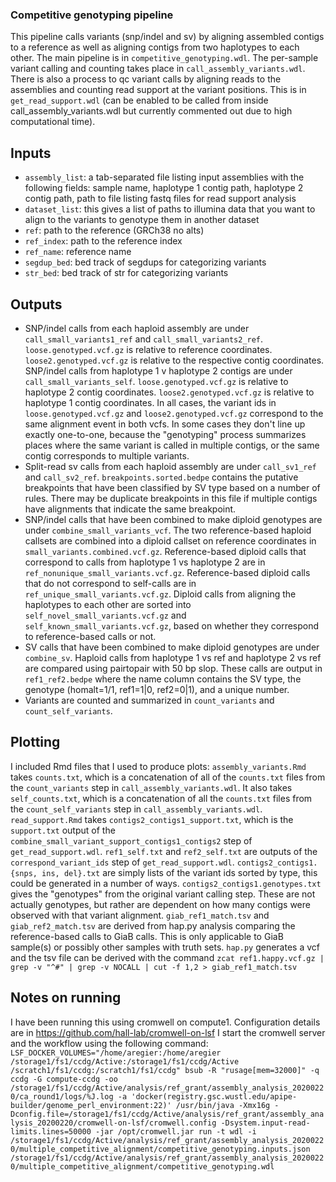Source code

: ### Competitive genotyping pipeline
This pipeline calls variants (snp/indel and sv) by aligning assembled contigs to a reference as well as aligning contigs from two haplotypes to each other.  The main pipeline is in `competitive_genotyping.wdl`.  The per-sample variant calling and counting takes place in `call_assembly_variants.wdl`.  There is also a process to qc variant calls by aligning reads to the assemblies and counting read support at the variant positions.  This is in `get_read_support.wdl` (can be enabled to be called from inside call_assembly_variants.wdl but currently commented out due to high computational time).

## Inputs
* `assembly_list`: a tab-separated file listing input assemblies with the following fields: sample name, haplotype 1 contig path, haplotype 2 contig path, path to file listing fastq files for read support analysis
* `dataset_list`: this gives a list of paths to illumina data that you want to align to the variants to genotype them in another dataset
* `ref`: path to the reference (GRCh38 no alts)
* `ref_index`: path to the reference index
* `ref_name`: reference name
* `segdup_bed`: bed track of segdups for categorizing variants
* `str_bed`: bed track of str for categorizing variants

## Outputs
* SNP/indel calls from each haploid assembly are under `call_small_variants1_ref` and `call_small_variants2_ref`.  `loose.genotyped.vcf.gz` is relative to reference coordinates.  `loose2.genotyped.vcf.gz` is relative to the respective contig coordinates.  SNP/indel calls from haplotype 1 v haplotype 2 contigs are under `call_small_variants_self`.  `loose.genotyped.vcf.gz` is relative to haplotype 2 contig coordinates.  `loose2.genotyped.vcf.gz` is relative to haplotype 1 contig coordinates.  In all cases, the variant ids in `loose.genotyped.vcf.gz` and `loose2.genotyped.vcf.gz` correspond to the same alignment event in both vcfs.  In some cases they don't line up exactly one-to-one, because the "genotyping" process summarizes places where the same variant is called in multiple contigs, or the same contig corresponds to multiple variants.
* Split-read sv calls from each haploid assembly are under `call_sv1_ref` and `call_sv2_ref`.  `breakpoints.sorted.bedpe` contains the putative breakpoints that have been classified by SV type based on a number of rules.  There may be duplicate breakpoints in this file if multiple contigs have alignments that indicate the same breakpoint.
* SNP/indel calls that have been combined to make diploid genotypes are under `combine_small_variants_vcf`.  The two reference-based haploid callsets are combined into a diploid callset on reference coordinates in `small_variants.combined.vcf.gz`.  Reference-based diploid calls that correspond to calls from haplotype 1 vs haplotype 2 are in `ref_nonunique_small_variants.vcf.gz`.  Reference-based diploid calls that do not correspond to self-calls are in `ref_unique_small_variants.vcf.gz`.  Diploid calls from aligning the haplotypes to each other are sorted into `self_novel_small_variants.vcf.gz` and `self_known_small_variants.vcf.gz`, based on whether they correspond to reference-based calls or not.
* SV calls that have been combined to make diploid genotypes are under `combine_sv`.  Haploid calls from haplotype 1 vs ref and haplotype 2 vs ref are compared using pairtopair with 50 bp slop.  These calls are output in `ref1_ref2.bedpe` where the name column contains the SV type, the genotype (homalt=1/1, ref1=1|0, ref2=0|1), and a unique number.
* Variants are counted and summarized in `count_variants` and `count_self_variants`.

## Plotting
I included Rmd files that I used to produce plots: `assembly_variants.Rmd` takes `counts.txt`, which is a concatenation of all of the `counts.txt` files from the `count_variants` step in `call_assembly_variants.wdl`.  It also takes `self_counts.txt`, which is a concatenation of all the `counts.txt` files from the `count_self_variants` step in `call_assembly_variants.wdl`.  `read_support.Rmd` takes `contigs2_contigs1_support.txt`, which is the `support.txt` output of the `combine_small_variant_support_contigs1_contigs2` step of `get_read_support.wdl`.  `ref1_self.txt` and `ref2_self.txt` are outputs of the `correspond_variant_ids` step of `get_read_support.wdl`.  `contigs2_contigs1.{snps, ins, del}.txt` are simply lists of the variant ids sorted by type, this could be generated in a number of ways.  `contigs2_contigs1.genotypes.txt` gives the "genotypes" from the original variant calling step.  These are not actually genotypes, but rather are dependent on how many contigs were observed with that variant alignment.  `giab_ref1_match.tsv` and `giab_ref2_match.tsv` are derived from hap.py analysis comparing the reference-based calls to GiaB calls.  This is only applicable to GiaB sample(s) or possibly other samples with truth sets.  `hap.py` generates a vcf and the tsv file can be derived with the command `zcat ref1.happy.vcf.gz | grep -v "^#" | grep -v NOCALL | cut -f 1,2 > giab_ref1_match.tsv`

## Notes on running
I have been running this using cromwell on compute1.  Configuration details are in https://github.com/hall-lab/cromwell-on-lsf  I start the cromwell server and the workflow using the following command: `LSF_DOCKER_VOLUMES="/home/aregier:/home/aregier /storage1/fs1/ccdg/Active:/storage1/fs1/ccdg/Active /scratch1/fs1/ccdg:/scratch1/fs1/ccdg" bsub -R "rusage[mem=32000]" -q ccdg -G compute-ccdg -oo /storage1/fs1/ccdg/Active/analysis/ref_grant/assembly_analysis_20200220/ca_round1/logs/%J.log -a 'docker(registry.gsc.wustl.edu/apipe-builder/genome_perl_environment:22)' /usr/bin/java -Xmx16g -Dconfig.file=/storage1/fs1/ccdg/Active/analysis/ref_grant/assembly_analysis_20200220/cromwell-on-lsf/cromwell.config -Dsystem.input-read-limits.lines=50000 -jar /opt/cromwell.jar run -t wdl -i /storage1/fs1/ccdg/Active/analysis/ref_grant/assembly_analysis_20200220/multiple_competitive_alignment/competitive_genotyping.inputs.json /storage1/fs1/ccdg/Active/analysis/ref_grant/assembly_analysis_20200220/multiple_competitive_alignment/competitive_genotyping.wdl`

AIM OF THE TASK
Please give an exact printout of all the records, pictures aside.

SOLUTION TO THIS TASK
Source code

: ### Competitive genotyping pipeline
This pipeline calls variants (snp/indel and sv) by aligning assembled contigs to a reference as well as aligning contigs from two haplotypes to each other.  The main pipeline is in `competitive_genotyping.wdl`.  The per-sample variant calling and counting takes place in `call_assembly_variants.wdl`.  There is also a process to qc variant calls by aligning reads to the assemblies and counting read support at the variant positions.  This is in `get_read_support.wdl` (can be enabled to be called from inside call_assembly_variants.wdl but currently commented out due to high computational time).

## Inputs
* `assembly_list`: a tab-separated file listing input assemblies with the following fields: sample name, haplotype 1 contig path, haplotype 2 contig path, path to file listing fastq files for read support analysis
* `dataset_list`: this gives a list of paths to illumina data that you want to align to the variants to genotype them in another dataset
* `ref`: path to the reference (GRCh38 no alts)
* `ref_index`: path to the reference index
* `ref_name`: reference name
* `segdup_bed`: bed track of segdups for categorizing variants
* `str_bed`: bed track of str for categorizing variants

## Outputs
* SNP/indel calls from each haploid assembly are under `call_small_variants1_ref` and `call_small_variants2_ref`.  `loose.genotyped.vcf.gz` is relative to reference coordinates.  `loose2.genotyped.vcf.gz` is relative to the respective contig coordinates.  SNP/indel calls from haplotype 1 v haplotype 2 contigs are under `call_small_variants_self`.  `loose.genotyped.vcf.gz` is relative to haplotype 2 contig coordinates.  `loose2.genotyped.vcf.gz` is relative to haplotype 1 contig coordinates.  In all cases, the variant ids in `loose.genotyped.vcf.gz` and `loose2.genotyped.vcf.gz` correspond to the same alignment event in both vcfs.  In some cases they don't line up exactly one-to-one, because the "genotyping" process summarizes places where the same variant is called in multiple contigs, or the same contig corresponds to multiple variants.
* Split-read sv calls from each haploid assembly are under `call_sv1_ref` and `call_sv2_ref`.  `breakpoints.sorted.bedpe` contains the putative breakpoints that have been classified by SV type based on a number of rules.  There may be duplicate breakpoints in this file if multiple contigs have alignments that indicate the same breakpoint.
* SNP/indel calls that have been combined to make diploid genotypes are under `combine_small_variants_vcf`.  The two reference-based haploid callsets are combined into a diploid callset on reference coordinates in `small_variants.combined.vcf.gz`.  Reference-based diploid calls that correspond to calls from haplotype 1 vs haplotype 2 are in `ref_nonunique_small_variants.vcf.gz`.  Reference-based diploid calls that do not correspond to self-calls are in `ref_unique_small_variants.vcf.gz`.  Diploid calls from aligning the haplotypes to each other are sorted into `self_novel_small_variants.vcf.gz` and `self_known_small_variants.vcf.gz`, based on whether they correspond to reference-based calls or not.
* SV calls that have been combined to make diploid genotypes are under `combine_sv`.  Haploid calls from haplotype 1 vs ref and haplotype 2 vs ref are compared using pairtopair with 50 bp slop.  These calls are output in `ref1_ref2.bedpe` where the name column contains the SV type, the genotype (homalt=1/1, ref1=1|0, ref2=0|1), and a unique number.
* Variants are counted and summarized in `count_variants` and `count_self_variants`.

## Plotting
I included Rmd files that I used to produce plots: `assembly_variants.Rmd` takes `counts.txt`, which is a concatenation of all of the `counts.txt` files from the `count_variants` step in `call_assembly_variants.wdl`.  It also takes `self_counts.txt`, which is a concatenation of all the `counts.txt` files from the `count_self_variants` step in `call_assembly_variants.wdl`.  `read_support.Rmd` takes `contigs2_contigs1_support.txt`, which is the `support.txt` output of the `combine_small_variant_support_contigs1_contigs2` step of `get_read_support.wdl`.  `ref1_self.txt` and `ref2_self.txt` are outputs of the `correspond_variant_ids` step of `get_read_support.wdl`.  `contigs2_contigs1.{snps, ins, del}.txt` are simply lists of the variant ids sorted by type, this could be generated in a number of ways.  `contigs2_contigs1.genotypes.txt` gives the "genotypes" from the original variant calling step.  These are not actually genotypes, but rather are dependent on how many contigs were observed with that variant alignment.  `giab_ref1_match.tsv` and `giab_ref2_match.tsv` are derived from hap.py analysis comparing the reference-based calls to GiaB calls.  This is only applicable to GiaB sample(s) or possibly other samples with truth sets.  `hap.py` generates a vcf and the tsv file can be derived with the command `zcat ref1.happy.vcf.gz | grep -v "^#" | grep -v NOCALL | cut -f 1,2 > giab_ref1_match.tsv`

## Notes on running
I have been running this using cromwell on compute1.  Configuration details are in https://github.com/hall-lab/cromwell-on-lsf  I start the cromwell server and the workflow using the following command: `LSF_DOCKER_VOLUMES="/home/aregier:/home/aregier /storage1/fs1/ccdg/Active:/storage1/fs1/ccdg/Active /scratch1/fs1/ccdg:/scratch1/fs1/ccdg" bsub -R "rusage[mem=32000]" -q ccdg -G compute-ccdg -oo /storage1/fs1/ccdg/Active/analysis/ref_grant/assembly_analysis_20200220/ca_round1/logs/%J.log -a 'docker(registry.gsc.wustl.edu/apipe-builder/genome_perl_environment:22)' /usr/bin/java -Xmx16g -Dconfig.file=/storage1/fs1/ccdg/Active/analysis/ref_grant/assembly_analysis_20200220/cromwell-on-lsf/cromwell.config -Dsystem.input-read-limits.lines=50000 -jar /opt/cromwell.jar run -t wdl -i /storage1/fs1/ccdg/Active/analysis/ref_grant/assembly_analysis_20200220/multiple_competitive_alignment/competitive_genotyping.inputs.json /storage1/fs1/ccdg/Active/analysis/ref_grant/assembly_analysis_20200220/multiple_competitive_alignment/competitive_genotyping.wdl`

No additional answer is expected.